Friday, June 8, 2012

mysticism (continued)

 

            Religions attempt to be sexy with paradoxical language, negative theology, and moralistic grandstanding. The greater they believe they are humble, the more thorough their spiritual arrogance. The Christians, who believe all other religions lead to hell, are among many spiritually arrogant religions. The Hindus regard their yoga experiences as the deepest, the best, the only real.

            Anything at all may be spiritualized from circumcisions to martyrdom to vomiting to poison drinking, which are all aspects of Christian spirituality across the various sects. To spiritualize a thing, after all, need make use of a material, but another material may have likewise but supercharged with similar meaning.
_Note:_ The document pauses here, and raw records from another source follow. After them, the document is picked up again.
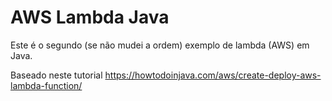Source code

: # AWS Lambda Java

Este é o segundo (se não mudei a ordem) exemplo de lambda (AWS) em Java.

Baseado neste tutorial https://howtodoinjava.com/aws/create-deploy-aws-lambda-function/

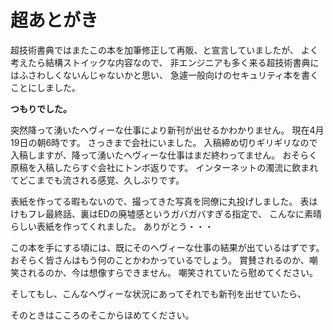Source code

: # 超あとがき

超技術書典ではまたこの本を加筆修正して再販、と宣言していましたが、
よく考えたら結構ストイックな内容なので、
非エンジニアも多く来る超技術書典にはふさわしくないんじゃないかと思い、
急遽一般向けのセキュリティ本を書くことにしました。

**つもりでした。**

突然降って湧いたヘヴィーな仕事により新刊が出せるかわかりません。
現在4月19日の朝6時です。
さっきまで会社にいました。
入稿締め切りギリギリなので入稿しますが、降って湧いたヘヴィーな仕事はまだ終わってません。
おそらく原稿を入稿したらすぐ会社にトンボ返りです。
インターネットの濁流に飲まれてどこまでも流される感覚、久しぶりです。

表紙を作ってる暇もないので、撮ってきた写真を同僚に丸投げしました。
表はけもフレ最終話、裏はEDの廃墟感というガバガバすぎる指定で、
こんなに素晴らしい表紙を作ってくれました。
ありがとう・・・

この本を手にする頃には、既にそのヘヴィーな仕事の結果が出ているはずです。
おそらく皆さんはもう何のことかわかっているでしょう。
賞賛されるのか、嘲笑されるのか、今は想像すらできません。
嘲笑されていたら慰めてください。

そしてもし、こんなヘヴィーな状況にあってそれでも新刊を出せていたら、

そのときはこころのそこからほめてください。

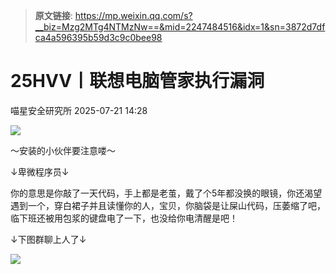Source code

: > **原文链接**: https://mp.weixin.qq.com/s?__biz=Mzg2MTg4NTMzNw==&mid=2247484516&idx=1&sn=3872d7dfca4a596395b59d3c9c0bee98

#  25HVV丨联想电脑管家执行漏洞  
 喵星安全研究所   2025-07-21 14:28  
  
![](https://mmbiz.qpic.cn/mmbiz_png/GT0UFBibnWv5nUOc9lTz1Hpv2GTkWtNZxActIJIOQKqn3T9mhJ83pY5ApibqxYZuyZvuvMYZariawuGUfvrHBdhcQ/640?wx_fmt=png "")  
  
～安装的小伙伴要注意喽～  
  
↓卑微程序员↓  
  
你的意思是你敲了一天代码，手上都是老茧，戴了个5年都没换的眼镜，你还渴望遇到一个，穿白裙子并且读懂你的人，宝贝，你脑袋是让屎山代码，压萎缩了吧，临下班还被用包浆的键盘电了一下，也没给你电清醒是吧！  
  
↓下图群聊上人了↓  
  
![](https://mmbiz.qpic.cn/mmbiz_jpg/GT0UFBibnWv5nUOc9lTz1Hpv2GTkWtNZxosQh05bm1FaIU26PnGNia8qg45sJeNA3RtT4cibibe4bTYkmiamo71iaia7Q/640?wx_fmt=jpeg "")  
  
  
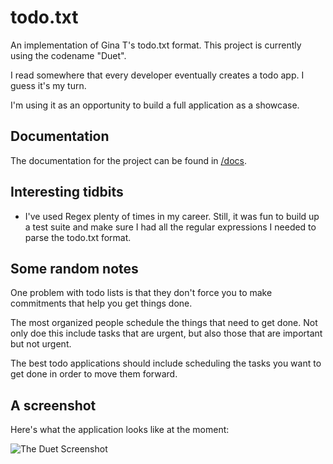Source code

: # todo.txt

An implementation of Gina T's todo.txt format. This project is currently using the codename "Duet".

I read somewhere that every developer eventually creates a todo app. I guess it's my turn.

I'm using it as an opportunity to build a full application as a showcase.

## Documentation

The documentation for the project can be found in [/docs](/docs).

## Interesting tidbits

- I've used Regex plenty of times in my career. Still, it was fun to build up a test suite and make sure I had all the regular expressions I needed to parse the todo.txt format.


## Some random notes

One problem with todo lists is that they don't force you to make commitments that help you get things done.

The most organized people schedule the things that need to get done. Not only doe this include tasks that are urgent, but also those that are important but not urgent.

The best todo applications should include scheduling the tasks you want to get done in order to move them forward.

## A screenshot

Here's what the application looks like at the moment:

![The Duet Screenshot](/docs/screenshot.jpg "Duet Screenshot")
            The language of their mysticism becomes stereotyped and conventional, so that Pentecostals speaking in tongues sound alike, as do Catholic mystics and saints who are especially morbid in their experiences of the divine, speaking of death, being raped by God ("ravishment"), feeling the decay of their body, or worldliness, or pride, feeling profoundly guilty and convicted, all mixed into a series of symbols involving stigmata, if not images of hellfire. This exquisite poetry of death is they way they let themselves feel union with God. They would not let themselves feel it in any other way.

            The language is conventional, and an American would use a different accent. Whitman uses beautiful optimistic erotic images describing a sense of sinlessness, as in, there is no such thing as sin in anybody, and equality with God as a brother -- "Clear and sweet is my soul, and clear and sweet is all that is not my soul...I believe in you my soul, the other I am must not abuse itself to you, and you must not be abased to the other....swiftly arose and spread around me the peace and knowledge that pass all the argument of the earth, and I know that the hand of God is the promise of my own, and I know that the spirit of God is the brother of my own, and that all the men ever born are also my brothers, and the women my sisters and lovers, and that a kelson of the creation is love...In me the caresser of life wherever moving, backward as well as forward sluing, to niches aside and junior bending, not a person or object missing, absorbing all to myself and for this song...of every hue and caste am I, of every rank and religion...Walt Whitman, a kosmos, of Manhattan the son, Turbulent, fleshy, sensual, eating, drinking, and breeding, no sentimentalist, no stander above men and women or apart for them, no more modest than immodest...unscrew the locks from the doors! Unscrew the doors themselves from the jambs Whoever degrades another degrades me..."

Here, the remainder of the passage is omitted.